Your house can seriously affect your health if it’s not warm and dry and free from mould. This can be challenging as many New Zealand homes were built before there were rules about things like insulation and ventilation.
A lack of housing affordability, unhealthy homes and overcrowding are challenges facing many cities in New Zealand. Porirua is no exception. Over a fifth of children in Porirua live in a house which is overcrowded. Over a quarter of residents report their home having a problem with damp or mould. One-third of our residents struggle to pay to heat their homes properly through winter.
We have some regulatory powers to help address unsafe housing as well as an important advocacy and promotional role for healthy housing.
In 2017 we reviewed the regulatory tools available to us that could be used to improve the quality of housing in Porirua. Different pieces of legislation have been developed over time. The overall approach is piecemeal and fragmented. Much of the legislation is dated and poorly understood. We concluded that the current legislation is not fit-for-purpose and needs an overhaul. We believe this needs to be led by Central Government as the issue of sub-standard housing are not are not unique to Porirua.
We are advocating to central government for improvements in housing standards whenever opportunities arise.
In January 2016 we made a submission on the Government's Residential Tenancies Amendment Bill that proposed mandatory long-life smoke alarms and insulation. We indicating our support for the bill but requested inclusion of a broader range of requirements for private rentals. This bill is now law and goes part way to where we want to be. Insulation Statements are now compulsory on all new tenancy agreements. From 1 July 2019, insulation became compulsory on all rentals.

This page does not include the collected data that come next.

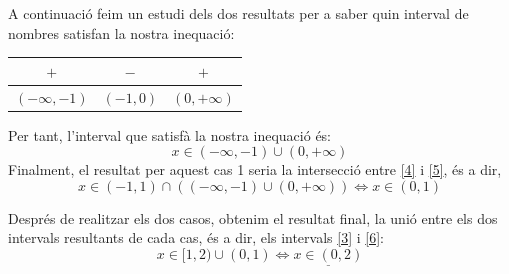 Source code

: \begin{itemize}
A continuació feim un estudi dels dos resultats per a saber quin interval de nombres satisfan la nostra inequació:\\
\begin{center}
\begin{tabular}{|c|c|c|}
\hline
$+$&$-$&$+$\\
\hline
$(-\infty,-1)$&$(-1,0)$&$(0,+\infty)$\\
\hline
\end{tabular}
\end{center}
Per tant, l'interval que satisfà la nostra inequació és:
\begin{equation}\label{5}
x\in(-\infty,-1)\cup(0,+\infty)
\end{equation}
Finalment, el resultat per aquest cas 1 seria la intersecció entre \ref{4} i \ref{5}, és a dir, 
\begin{equation}\label{6}
x\in(-1,1)\cap((-\infty,-1)\cup(0,+\infty)) \Leftrightarrow x\in(0,1)
\end{equation}
\end{itemize}
Després de realitzar els dos casos, obtenim el resultat final, la unió entre els dos intervals resultants de cada cas, és a dir, els intervals \ref{3} i \ref{6}:
\begin{equation*}
x\in[1,2)\cup(0,1) \Leftrightarrow \underline{x\in(0,2)}
\end{equation*}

See the Tenancy Services website for more detail.
In 2017 we also made a submission in support of Andrew Little's Healthy Housing Guarantee Bill (No.2) that requires all rental properties to have heating and insulation. This bill became an Act in 2017. It meant all rental properties must meet insulation requirements in ceilings and underfloor by 1 July 2019. MBIE is also leading work to develop new standards for heating, ventilation, draught stopping, drainage and moisture control.
Are you a tenant or landlord? Tenancy Services provides information about your basic rights and what you must do under New Zealand tenancy law and guidance on dealing with common tenancy issues. Please note that the Council has no monitoring or enforcement role under the Residential Tenancies Act.

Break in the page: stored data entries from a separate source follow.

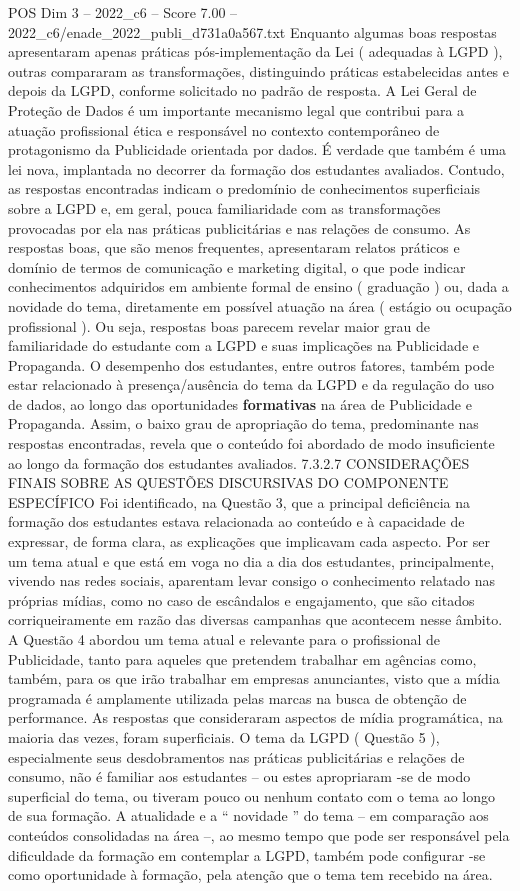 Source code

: \begin{textsample}{POS Dim 3 – 2022\_c6 – Score 7.00 – 2022\_c6/enade\_2022\_publi\_d731a0a567.txt}
Enquanto algumas boas respostas apresentaram apenas práticas pós-implementação da Lei ( adequadas à LGPD ), outras compararam as transformações, distinguindo práticas estabelecidas antes e depois da LGPD, conforme solicitado no padrão de resposta.
A Lei Geral de Proteção de Dados é um importante mecanismo legal que contribui para a atuação profissional ética e responsável no contexto contemporâneo de protagonismo da Publicidade orientada por dados.
É verdade que também é uma lei nova, implantada no decorrer da formação dos estudantes avaliados.
Contudo, as respostas encontradas indicam o predomínio de conhecimentos superficiais sobre a LGPD e, em geral, pouca familiaridade com as transformações provocadas por ela nas práticas publicitárias e nas relações de consumo.
As respostas boas, que são menos frequentes, apresentaram relatos práticos e domínio de termos de comunicação e marketing digital, o que pode indicar conhecimentos adquiridos em ambiente formal de ensino ( graduação ) ou, dada a novidade do tema, diretamente em possível atuação na área ( estágio ou ocupação profissional ).
Ou seja, respostas boas parecem revelar maior grau de familiaridade do estudante com a LGPD e suas implicações na Publicidade e Propaganda.
O desempenho dos estudantes, entre outros fatores, também pode estar relacionado à presença/ausência do tema da LGPD e da regulação do uso de dados, ao longo das oportunidades \textbf{formativas} na área de Publicidade e Propaganda.
Assim, o baixo grau de apropriação do tema, predominante nas respostas encontradas, revela que o conteúdo foi abordado de modo insuficiente ao longo da formação dos estudantes avaliados. 7.3.2.7 CONSIDERAÇÕES FINAIS SOBRE AS QUESTÕES DISCURSIVAS DO COMPONENTE ESPECÍFICO Foi identificado, na Questão 3, que a principal deficiência na formação dos estudantes estava relacionada ao conteúdo e à capacidade de expressar, de forma clara, as explicações que implicavam cada aspecto.
Por ser um tema atual e que está em voga no dia a dia dos estudantes, principalmente, vivendo nas redes sociais, aparentam levar consigo o conhecimento relatado nas próprias mídias, como no caso de escândalos e engajamento, que são citados corriqueiramente em razão das diversas campanhas que acontecem nesse âmbito.
A Questão 4 abordou um tema atual e relevante para o profissional de Publicidade, tanto para aqueles que pretendem trabalhar em agências como, também, para os que irão trabalhar em empresas anunciantes, visto que a mídia programada é amplamente utilizada pelas marcas na busca de obtenção de performance.
As respostas que consideraram aspectos de mídia programática, na maioria das vezes, foram superficiais.
O tema da LGPD ( Questão 5 ), especialmente seus desdobramentos nas práticas publicitárias e relações de consumo, não é familiar aos estudantes – ou estes apropriaram -se de modo superficial do tema, ou tiveram pouco ou nenhum contato com o tema ao longo de sua formação.
A atualidade e a “ novidade ” do tema – em comparação aos conteúdos consolidadas na área –, ao mesmo tempo que pode ser responsável pela dificuldade da formação em contemplar a LGPD, também pode configurar -se como oportunidade à formação, pela atenção que o tema tem recebido na área.


\end{textsample}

Landlords and tenants have a range of options for resolving disputes - which are handled by the Tenancies Tribunal. It is important that tenants keep paying their rent throughout any dispute process, otherwise it will likely jeopardise their ability to get redress through the Tribunal.
As mentioned above, the Government recently made changes to the Residential Tenancies Act (and associated regulations) to make homes warmer, drier and safer. Further changes are on there way to provide more protection and security of tenure for tenants.

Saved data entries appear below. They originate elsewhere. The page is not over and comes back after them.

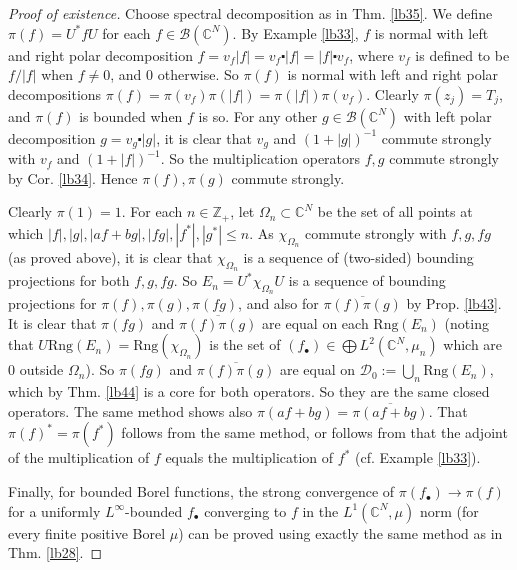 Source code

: \documentclass[12pt,a4paper,notitlepage]{article}
\theoremstyle{definition}
\theoremstyle{plain}
\newcommand{\ovl}{\overline}
\newcommand{\Dom}{\scr D}
\newcommand{\scr}{\mathscr}
\newcommand{\blt}{\bullet}
\newcommand{\Cbb}{\mathbb C}
\newcommand{\Zbb}{\mathbb Z}
\newcommand{\Rng}{\mathrm{Rng}}
\numberwithin{equation}{section}
\begin{document}
\begin{proof}[Proof of existence]
Choose spectral decomposition as in Thm. \ref{lb35}. We define $\pi(f)=U^*fU$ for each $f\in\scr B(\Cbb^N)$.	By Example \ref{lb33}, $f$ is normal with left  and right polar decomposition $f=v_f|f|=v_f\centerdot|f|=|f|\centerdot v_f$, where $v_f$ is defined to be $f/|f|$ when $f\neq 0$, and $0$ otherwise. So $\pi(f)$ is normal with left and right polar decompositions $\pi(f)=\pi(v_f)\pi(|f|)=\pi(|f|)\pi(v_f)$. Clearly $\pi(z_j)=T_j$, and $\pi(f)$ is bounded when $f$ is so. For any other $g\in\scr B(\Cbb^N)$ with left polar decomposition $g=v_g\centerdot|g|$, it is clear that $v_g$ and $(1+|g|)^{-1}$ commute strongly with $v_f$ and $(1+|f|)^{-1}$. So the multiplication operators $f,g$ commute strongly by Cor. \ref{lb34}. Hence $\pi(f),\pi(g)$ commute strongly.

Clearly $\pi(1)=1$. For each $n\in\Zbb_+$, let $\Omega_n\subset\Cbb^N$ be the set of all points at which $|f|,|g|,|af+bg|,|fg|,|f^*|,|g^*|\leq n$. As $\chi_{\Omega_n}$ commute strongly with $f,g,fg$ (as proved above), it is clear that $\chi_{\Omega_n}$ is a sequence of (two-sided) bounding projections for both $f,g,fg$. So $E_n=U^*\chi_{\Omega_n}U$ is a sequence of bounding projections for $\pi(f),\pi(g),\pi(fg)$, and also for $\ovl{\pi(f)\pi(g)}$ by Prop. \ref{lb43}. It is clear that $\pi(fg)$ and $\ovl{\pi(f)\pi(g)}$ are equal on each $\Rng(E_n)$ (noting that $U\Rng(E_n)=\Rng(\chi_{\Omega_n})$ is the set of $(f_\blt)\in \bigoplus L^2(\Cbb^N,\mu_n)$ which are $0$ outside $\Omega_n$). So $\pi(fg)$ and $\ovl{\pi(f)\pi(g)}$ are equal on $\Dom_0:=\bigcup_n\Rng(E_n)$, which by Thm. \ref{lb44} is a core for both operators. So they are the same closed operators. The same method shows also $\pi(af+bg)=\ovl{\pi(af+bg)}$. That $\pi(f)^*=\pi(f^*)$ follows from the same method, or follows from that the adjoint of the multiplication of $f$ equals the multiplication of $f^*$ (cf. Example \ref{lb33}).

Finally, for bounded Borel functions, the strong convergence of $\pi(f_\blt)\rightarrow\pi(f)$ for a uniformly $L^\infty$-bounded $f_\blt$ converging to $f$ in the $L^1(\Cbb^N,\mu)$ norm (for every finite positive Borel $\mu$) can be proved using exactly the same method as in Thm. \ref{lb28}.
\end{proof}	
\end{document}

Council’s Environmental Health team investigate and report on any housing quality concerns. Under the Health Act and Housing Improvement Regulations the landlord is responsible for ensuring the property is sound and that moisture does not enter the house from outside or from leaking pipes, i.e. if the source of dampness results from a building defect, such as poor building materials, construction, or leaking pipes. Tenants are responsible for cleaning and maintaining premises to keep them free from mould, eg adequate heating and ventilation of clothes driers. The Council can issue orders targeted at both tenant and landlord where the cause of dampness is the condition of a dwelling. Regulatory options include a cleansing order, which is requirement to cleanse the property, or nuisance notice, e.g. to remove build-up of rubbish.